Let's say he said: "An RPG designed as first and foremost, a "Game", is not fun. Realism is where true fun comes from. Skip the builds made from a game mechanics focus, and stick to characters based on a backstory and realistic life progression. Then pick only skills, feats and powers that support that background. Picking powers just for how cool they are is unfun in the long run. For you and your group."

That would have been just as wrong. Pissed off another large part of the RPG base, and alienated customers.

It's the exact same thing.

Any advice or instruction that marginalizes or disparages gamers play styles is not good advice.

A company centered around a niche hobby needs to be inclusive, for that's the only way they can remain successful.

Excellent post, El Mahdi.

In my case, I would have agreed with that advice wholeheartedly (I think it's "what's best in the game"). I think I might be defending him along the lines of "Yeah, he didn't word it the best he could of, but his basic point is insightful: it's a ROLE PLAYING game. Game is in there, but role playing comes first. And that's why real RPG's like D&D beat dice roller combat games like WOW. We have so much more depth and pathos when we kill the orcs and take their stuff, because those Gate Guard encounters really make the world come alive." :)
 


OnlineDM

Adventurer
In case it helps people interpret the effect of Wyatt's infamous quote one way or the other, I'm a DM who really only started in RPGs with 4th Edition (I had looked at 3.0 years ago but never got a game going). I read the 4th Edition Dungeon Master's Guide cover to cover before I started running games.

I've now been running games regularly for about 20 months, and I think my players regard me as a good DM. I've run games for a wide variety of players - home groups, online groups, FLGS groups, convention groups. I've run pre-published adventures and adventures I've written myself.

I've absolutely included "talk to the gate guards" types of things in my games. Sometimes we've breezed right through them quickly or ignored them altogether, and sometimes the players have spent a lot of time getting into them. Both ways were fun for their respective groups.
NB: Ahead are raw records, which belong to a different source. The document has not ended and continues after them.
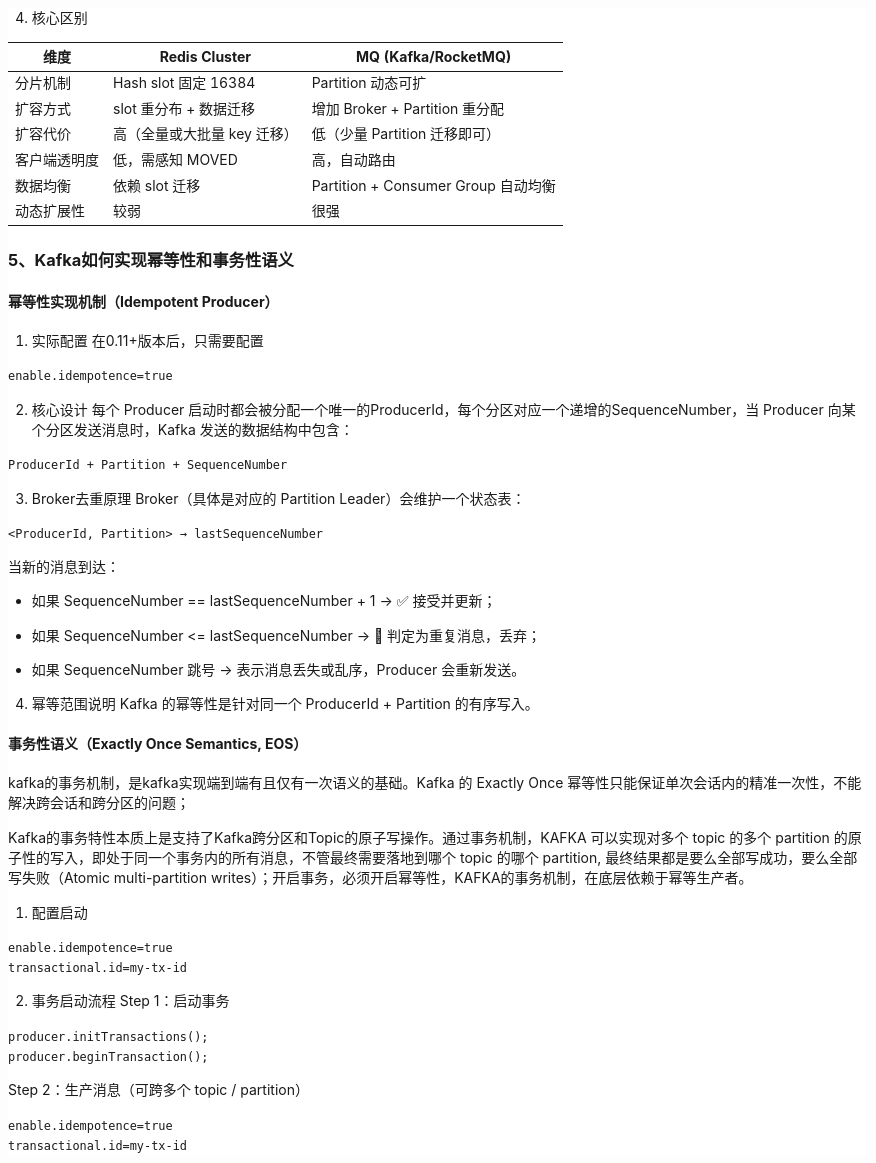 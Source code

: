 4. 核心区别

| 维度     | Redis Cluster      | MQ (Kafka/RocketMQ)             |
| ------ | ------------------ | ------------------------------- |
| 分片机制   | Hash slot 固定 16384 | Partition 动态可扩                  |
| 扩容方式   | slot 重分布 + 数据迁移    | 增加 Broker + Partition 重分配       |
| 扩容代价   | 高（全量或大批量 key 迁移）   | 低（少量 Partition 迁移即可）            |
| 客户端透明度 | 低，需感知 MOVED        | 高，自动路由                          |
| 数据均衡   | 依赖 slot 迁移         | Partition + Consumer Group 自动均衡 |
| 动态扩展性  | 较弱                 | 很强                              |


### 5、Kafka如何实现幂等性和事务性语义
#### 幂等性实现机制（Idempotent Producer）
1. 实际配置
在0.11+版本后，只需要配置
```properties
enable.idempotence=true
```
2. 核心设计
每个 Producer 启动时都会被分配一个唯一的ProducerId，每个分区对应一个递增的SequenceNumber，当 Producer 向某个分区发送消息时，Kafka 发送的数据结构中包含：
```properties
ProducerId + Partition + SequenceNumber
```

3. Broker去重原理
Broker（具体是对应的 Partition Leader）会维护一个状态表：
```properties
<ProducerId, Partition> → lastSequenceNumber
```

当新的消息到达：

- 如果 SequenceNumber == lastSequenceNumber + 1 → ✅ 接受并更新；

- 如果 SequenceNumber <= lastSequenceNumber → 🚫 判定为重复消息，丢弃；

- 如果 SequenceNumber 跳号 → 表示消息丢失或乱序，Producer 会重新发送。

4. 幂等范围说明
Kafka 的幂等性是针对同一个 ProducerId + Partition 的有序写入。

#### 事务性语义（Exactly Once Semantics, EOS）
kafka的事务机制，是kafka实现端到端有且仅有一次语义的基础。Kafka 的 Exactly Once 幂等性只能保证单次会话内的精准一次性，不能解决跨会话和跨分区的问题；

Kafka的事务特性本质上是支持了Kafka跨分区和Topic的原子写操作。通过事务机制，KAFKA 可以实现对多个 topic 的多个 partition 的原子性的写入，即处于同一个事务内的所有消息，不管最终需要落地到哪个 topic 的哪个 partition, 最终结果都是要么全部写成功，要么全部写失败（Atomic multi-partition writes）；开启事务，必须开启幂等性，KAFKA的事务机制，在底层依赖于幂等生产者。

1. 配置启动
```properties
enable.idempotence=true
transactional.id=my-tx-id
```
2. 事务启动流程
Step 1：启动事务
```properties
producer.initTransactions();
producer.beginTransaction();
```
Step 2：生产消息（可跨多个 topic / partition）
```properties
enable.idempotence=true
transactional.id=my-tx-id
```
All I'm saying is that I, for one, did not end up taking Wyatt's "no gate guards" comment at face value. I, being a DM who learned to run the game from the book in question, never walked away thinking that my adventures should not include the opportunity to talk to gate guards or explore big dungeons. I did walk away with the impression that I should skip over things that are likely to be boring for my players (and for myself) and get to the stuff that will be more fun.

So, here's at least one case study for a person learning to run the game from the book, who read that quote and did not take it literally but instead understood the spirit of what the book as a whole was trying to convey. And I think I'm a better DM for it.
 


TheAuldGrump

First Post
I think that it is time that this thread get locked - all and sundry have been repeating themselves, getting louder, and redder in the face.

At this point the only things that are certain are that some folks were offended by Mr. Wyatt's words, both in the DMG and elsewhere, and other folks weren't.